Shanghai interop 2017, discussion session for VOEvent
Change requests
Is there anything you would like to change in the current specifications ?
- Errata - things that need fixing
- Wishlist - things you would like
- Full support for STC and/or named targets (e.g., Jupiter)
- IVORNs should be unique identifiers, see e.g., NASA/PDS "lidvid" (logical identifier / version identifier) solution ( short explanation at NASA PDS Small Bodies Node)
- Embed cut-out images
- Do not repeat information when processing large blocks of similar events (e.g. share metadata across all 10000 events from an LSST visit)
- Alternative ways of referencing authors, for instance:
- refer to SPASE (Space Physics Archive Search and Exctract) registry (SPASE Metadata Working Group), where BaptisteCecconi registry record is refered as to as: spase://SMWG/Person/Baptiste.Cecconi. The record content can be reached in several ways:
- refer to ORCID...
- "Cool kids like JSON better" — could have multiple serialization formats of the same data
Signing and checksums
Do we need to support ways of signing the events or streams ?
- Do we need cryptographic signing (e.g. x509), or will arithmetic checksums do what we need (e.g. MD5sum) ?
- Can we do this in the transport layer, or do we need to do this at the content level ?
- What would be the cost in terms of processing time?
- Depends on what you do at the transport level.
Replay mechanism
Do we need to look at supporting some form of replay mechanism ?
- Would this be part of the stream protocol or a separate queryable archive ?
- Sounds as though Kafka (LSST/ZTF) already has this built in.
- Maybe depends if you are a high-volume producer (LSST) or a low-volume, high-value producer (LIGO)
- Can you iteratively refine a filter by tweaking it, replaying the event stream, repeat, ...?

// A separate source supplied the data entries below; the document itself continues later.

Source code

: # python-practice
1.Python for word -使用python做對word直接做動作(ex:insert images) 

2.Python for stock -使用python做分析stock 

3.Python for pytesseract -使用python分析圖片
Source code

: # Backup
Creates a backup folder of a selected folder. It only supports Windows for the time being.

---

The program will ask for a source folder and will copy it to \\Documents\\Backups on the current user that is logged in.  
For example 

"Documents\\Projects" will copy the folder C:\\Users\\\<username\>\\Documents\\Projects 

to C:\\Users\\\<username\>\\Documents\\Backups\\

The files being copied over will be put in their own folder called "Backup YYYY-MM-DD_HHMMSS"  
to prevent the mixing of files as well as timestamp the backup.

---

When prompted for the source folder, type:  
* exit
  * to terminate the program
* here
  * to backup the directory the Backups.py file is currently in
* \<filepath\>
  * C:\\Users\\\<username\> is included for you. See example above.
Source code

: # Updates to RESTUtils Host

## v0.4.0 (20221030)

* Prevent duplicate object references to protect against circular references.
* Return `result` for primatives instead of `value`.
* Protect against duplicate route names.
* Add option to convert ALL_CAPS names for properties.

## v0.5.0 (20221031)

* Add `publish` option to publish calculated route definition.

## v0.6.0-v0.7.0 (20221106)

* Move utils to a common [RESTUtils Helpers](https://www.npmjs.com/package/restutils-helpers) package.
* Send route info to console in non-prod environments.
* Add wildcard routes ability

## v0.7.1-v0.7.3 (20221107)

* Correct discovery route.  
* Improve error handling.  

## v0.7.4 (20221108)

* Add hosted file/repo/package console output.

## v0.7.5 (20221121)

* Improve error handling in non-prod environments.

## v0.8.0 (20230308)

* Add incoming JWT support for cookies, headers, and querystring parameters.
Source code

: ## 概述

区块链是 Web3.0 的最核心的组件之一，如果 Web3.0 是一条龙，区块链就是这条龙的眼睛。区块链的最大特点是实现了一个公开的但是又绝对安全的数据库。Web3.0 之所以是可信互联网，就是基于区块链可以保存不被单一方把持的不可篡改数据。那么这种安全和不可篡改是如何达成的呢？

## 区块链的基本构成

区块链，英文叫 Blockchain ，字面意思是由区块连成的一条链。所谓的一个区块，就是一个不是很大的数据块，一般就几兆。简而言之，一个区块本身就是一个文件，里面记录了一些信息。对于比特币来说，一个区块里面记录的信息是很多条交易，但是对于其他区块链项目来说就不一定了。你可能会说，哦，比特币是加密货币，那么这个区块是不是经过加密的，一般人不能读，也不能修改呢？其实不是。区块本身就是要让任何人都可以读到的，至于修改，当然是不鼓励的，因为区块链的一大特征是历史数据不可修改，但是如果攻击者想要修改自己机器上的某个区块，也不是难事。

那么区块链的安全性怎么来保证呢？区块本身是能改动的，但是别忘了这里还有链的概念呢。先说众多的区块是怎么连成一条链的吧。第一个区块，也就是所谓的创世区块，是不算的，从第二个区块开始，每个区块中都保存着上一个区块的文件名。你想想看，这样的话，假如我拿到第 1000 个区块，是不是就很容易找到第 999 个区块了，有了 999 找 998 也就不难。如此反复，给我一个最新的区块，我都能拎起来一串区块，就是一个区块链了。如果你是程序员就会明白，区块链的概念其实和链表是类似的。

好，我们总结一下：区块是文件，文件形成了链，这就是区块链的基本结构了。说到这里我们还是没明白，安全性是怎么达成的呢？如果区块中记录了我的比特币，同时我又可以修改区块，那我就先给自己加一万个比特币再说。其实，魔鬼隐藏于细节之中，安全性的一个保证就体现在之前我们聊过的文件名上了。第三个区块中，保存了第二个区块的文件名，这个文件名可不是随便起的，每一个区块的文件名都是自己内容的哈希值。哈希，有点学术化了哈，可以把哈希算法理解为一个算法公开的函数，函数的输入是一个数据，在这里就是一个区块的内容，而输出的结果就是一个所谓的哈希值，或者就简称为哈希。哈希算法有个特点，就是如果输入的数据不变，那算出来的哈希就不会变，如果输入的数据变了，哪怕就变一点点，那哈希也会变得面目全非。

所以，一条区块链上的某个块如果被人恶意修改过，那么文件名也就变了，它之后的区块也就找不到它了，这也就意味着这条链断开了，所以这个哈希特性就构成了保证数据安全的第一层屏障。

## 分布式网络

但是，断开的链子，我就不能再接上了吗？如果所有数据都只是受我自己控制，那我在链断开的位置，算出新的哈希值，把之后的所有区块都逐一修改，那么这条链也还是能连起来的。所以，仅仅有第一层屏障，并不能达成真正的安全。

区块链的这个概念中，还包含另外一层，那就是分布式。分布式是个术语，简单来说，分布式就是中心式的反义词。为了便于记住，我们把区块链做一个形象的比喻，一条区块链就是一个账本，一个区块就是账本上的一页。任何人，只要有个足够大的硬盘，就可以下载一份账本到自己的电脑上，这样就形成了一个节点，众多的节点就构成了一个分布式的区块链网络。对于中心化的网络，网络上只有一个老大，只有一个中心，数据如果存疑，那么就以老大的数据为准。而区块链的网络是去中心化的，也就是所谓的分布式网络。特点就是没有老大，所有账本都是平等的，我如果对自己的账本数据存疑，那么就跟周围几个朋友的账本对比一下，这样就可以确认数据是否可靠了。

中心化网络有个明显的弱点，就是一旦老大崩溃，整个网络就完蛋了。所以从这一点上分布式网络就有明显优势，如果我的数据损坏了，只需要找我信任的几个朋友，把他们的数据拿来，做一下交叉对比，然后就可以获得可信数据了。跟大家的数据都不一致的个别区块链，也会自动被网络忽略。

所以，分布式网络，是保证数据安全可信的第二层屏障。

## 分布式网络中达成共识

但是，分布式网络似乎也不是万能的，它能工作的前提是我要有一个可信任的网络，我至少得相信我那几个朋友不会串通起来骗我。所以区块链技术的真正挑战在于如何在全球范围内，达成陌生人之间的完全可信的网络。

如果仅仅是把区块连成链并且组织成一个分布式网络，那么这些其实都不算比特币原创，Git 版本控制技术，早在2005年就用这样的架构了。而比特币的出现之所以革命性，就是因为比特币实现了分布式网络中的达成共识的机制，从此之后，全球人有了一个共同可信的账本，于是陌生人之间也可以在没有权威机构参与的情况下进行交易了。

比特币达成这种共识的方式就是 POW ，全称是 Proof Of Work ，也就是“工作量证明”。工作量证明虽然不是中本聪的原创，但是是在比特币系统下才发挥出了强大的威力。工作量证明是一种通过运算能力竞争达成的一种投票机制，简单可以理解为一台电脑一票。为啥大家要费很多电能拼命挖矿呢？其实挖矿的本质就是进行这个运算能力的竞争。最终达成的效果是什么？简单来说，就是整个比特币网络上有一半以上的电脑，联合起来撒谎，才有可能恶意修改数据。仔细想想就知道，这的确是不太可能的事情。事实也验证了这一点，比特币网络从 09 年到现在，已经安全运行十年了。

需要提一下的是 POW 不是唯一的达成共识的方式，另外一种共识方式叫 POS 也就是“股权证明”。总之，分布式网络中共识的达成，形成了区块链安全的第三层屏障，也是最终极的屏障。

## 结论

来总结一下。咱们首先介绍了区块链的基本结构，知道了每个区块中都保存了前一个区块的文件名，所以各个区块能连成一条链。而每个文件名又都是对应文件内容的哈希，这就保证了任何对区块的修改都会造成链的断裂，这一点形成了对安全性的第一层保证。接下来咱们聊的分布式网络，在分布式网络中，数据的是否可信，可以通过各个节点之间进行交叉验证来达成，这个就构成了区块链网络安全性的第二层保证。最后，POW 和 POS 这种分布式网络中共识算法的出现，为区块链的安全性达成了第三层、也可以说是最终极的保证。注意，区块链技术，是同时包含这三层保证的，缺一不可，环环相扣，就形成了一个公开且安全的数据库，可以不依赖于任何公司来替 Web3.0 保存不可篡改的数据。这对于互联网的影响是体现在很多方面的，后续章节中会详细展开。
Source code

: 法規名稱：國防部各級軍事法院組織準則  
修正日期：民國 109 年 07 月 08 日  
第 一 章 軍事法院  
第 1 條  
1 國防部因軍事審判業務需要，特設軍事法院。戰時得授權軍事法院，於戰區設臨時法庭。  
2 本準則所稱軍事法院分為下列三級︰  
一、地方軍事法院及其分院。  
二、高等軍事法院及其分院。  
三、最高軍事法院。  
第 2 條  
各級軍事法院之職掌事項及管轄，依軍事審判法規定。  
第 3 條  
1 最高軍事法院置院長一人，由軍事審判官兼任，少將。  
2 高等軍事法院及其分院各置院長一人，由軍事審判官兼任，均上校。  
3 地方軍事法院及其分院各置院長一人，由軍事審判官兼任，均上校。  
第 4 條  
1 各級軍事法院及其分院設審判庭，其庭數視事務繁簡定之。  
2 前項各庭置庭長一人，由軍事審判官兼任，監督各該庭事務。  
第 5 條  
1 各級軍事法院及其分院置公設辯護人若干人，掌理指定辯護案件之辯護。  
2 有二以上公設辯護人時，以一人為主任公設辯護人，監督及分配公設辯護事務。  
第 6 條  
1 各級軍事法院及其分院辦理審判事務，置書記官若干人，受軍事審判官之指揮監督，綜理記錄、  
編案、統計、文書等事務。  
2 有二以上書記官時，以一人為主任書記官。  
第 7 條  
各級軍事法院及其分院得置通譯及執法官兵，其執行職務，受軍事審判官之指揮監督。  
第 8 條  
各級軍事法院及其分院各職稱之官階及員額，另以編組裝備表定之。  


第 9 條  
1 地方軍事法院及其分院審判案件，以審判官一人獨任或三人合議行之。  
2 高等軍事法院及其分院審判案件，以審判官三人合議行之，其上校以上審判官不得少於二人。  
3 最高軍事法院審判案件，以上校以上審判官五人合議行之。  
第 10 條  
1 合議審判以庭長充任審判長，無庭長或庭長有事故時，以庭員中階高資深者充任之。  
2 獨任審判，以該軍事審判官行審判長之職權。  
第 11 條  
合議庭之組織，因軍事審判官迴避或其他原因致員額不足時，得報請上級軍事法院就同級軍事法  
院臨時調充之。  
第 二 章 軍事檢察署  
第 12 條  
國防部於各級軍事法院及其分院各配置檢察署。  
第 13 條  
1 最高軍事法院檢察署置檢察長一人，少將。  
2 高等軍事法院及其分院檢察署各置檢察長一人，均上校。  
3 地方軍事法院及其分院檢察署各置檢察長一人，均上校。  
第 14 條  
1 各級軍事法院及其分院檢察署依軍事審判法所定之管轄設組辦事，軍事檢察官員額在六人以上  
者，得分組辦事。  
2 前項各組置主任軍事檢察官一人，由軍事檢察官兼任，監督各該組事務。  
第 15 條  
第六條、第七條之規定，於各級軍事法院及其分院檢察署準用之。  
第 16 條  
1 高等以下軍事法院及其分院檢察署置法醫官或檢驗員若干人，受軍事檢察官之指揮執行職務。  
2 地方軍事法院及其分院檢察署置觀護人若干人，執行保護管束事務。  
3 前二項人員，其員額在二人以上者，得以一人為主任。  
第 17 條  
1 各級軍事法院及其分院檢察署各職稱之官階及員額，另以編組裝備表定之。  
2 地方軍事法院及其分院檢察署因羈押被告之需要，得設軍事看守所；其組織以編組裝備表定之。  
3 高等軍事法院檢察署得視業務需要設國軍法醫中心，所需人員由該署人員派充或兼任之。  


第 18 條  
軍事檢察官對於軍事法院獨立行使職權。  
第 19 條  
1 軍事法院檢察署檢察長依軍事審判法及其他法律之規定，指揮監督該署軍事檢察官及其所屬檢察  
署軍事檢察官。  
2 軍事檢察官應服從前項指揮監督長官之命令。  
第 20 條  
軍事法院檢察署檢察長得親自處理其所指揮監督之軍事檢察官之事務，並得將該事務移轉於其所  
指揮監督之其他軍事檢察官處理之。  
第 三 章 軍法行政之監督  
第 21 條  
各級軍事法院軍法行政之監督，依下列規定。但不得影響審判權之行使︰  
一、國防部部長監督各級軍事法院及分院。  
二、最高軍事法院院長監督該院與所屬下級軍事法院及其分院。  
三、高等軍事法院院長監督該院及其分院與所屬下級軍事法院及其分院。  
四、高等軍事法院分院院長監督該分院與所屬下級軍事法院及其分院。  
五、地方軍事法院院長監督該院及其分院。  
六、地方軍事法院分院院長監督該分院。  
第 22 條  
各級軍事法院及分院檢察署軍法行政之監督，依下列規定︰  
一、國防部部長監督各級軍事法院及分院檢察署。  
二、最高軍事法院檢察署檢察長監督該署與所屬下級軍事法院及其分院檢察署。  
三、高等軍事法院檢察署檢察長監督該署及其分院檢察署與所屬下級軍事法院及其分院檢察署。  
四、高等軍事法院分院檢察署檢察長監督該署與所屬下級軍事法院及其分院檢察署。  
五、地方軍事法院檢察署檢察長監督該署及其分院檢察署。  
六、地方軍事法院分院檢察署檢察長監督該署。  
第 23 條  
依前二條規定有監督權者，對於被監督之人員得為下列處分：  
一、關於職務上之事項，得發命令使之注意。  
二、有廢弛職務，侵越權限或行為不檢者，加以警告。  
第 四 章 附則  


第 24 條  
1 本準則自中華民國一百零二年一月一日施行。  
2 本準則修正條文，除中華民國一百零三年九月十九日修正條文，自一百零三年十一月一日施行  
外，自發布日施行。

- Other use case is to catch up when you actually miss events by dropping off the stream.
- Is there a requirement for catch-up functionality vs just querying the archive for the time you were offline?
- May never be practical for high-volume producers to implement this. (LSST might buffer e.g. one night's worth of events)
- The room is split on how useful this is: there are arguments that trying to have a single system support both streaming and rewinding is an unnecessary level of complexity, but conversely that e.g. Kafka gives you it for "free".
Describing Events & Streams
What types of events are people interested in ?
-
- What type of astronomical events do the VOEvents describe ?
- What type of content do the VOEvents contain ?
- How do we describe primary event streams ? e.g. Event streams from primary sources like Pan-STARRS, Atlas or LSST.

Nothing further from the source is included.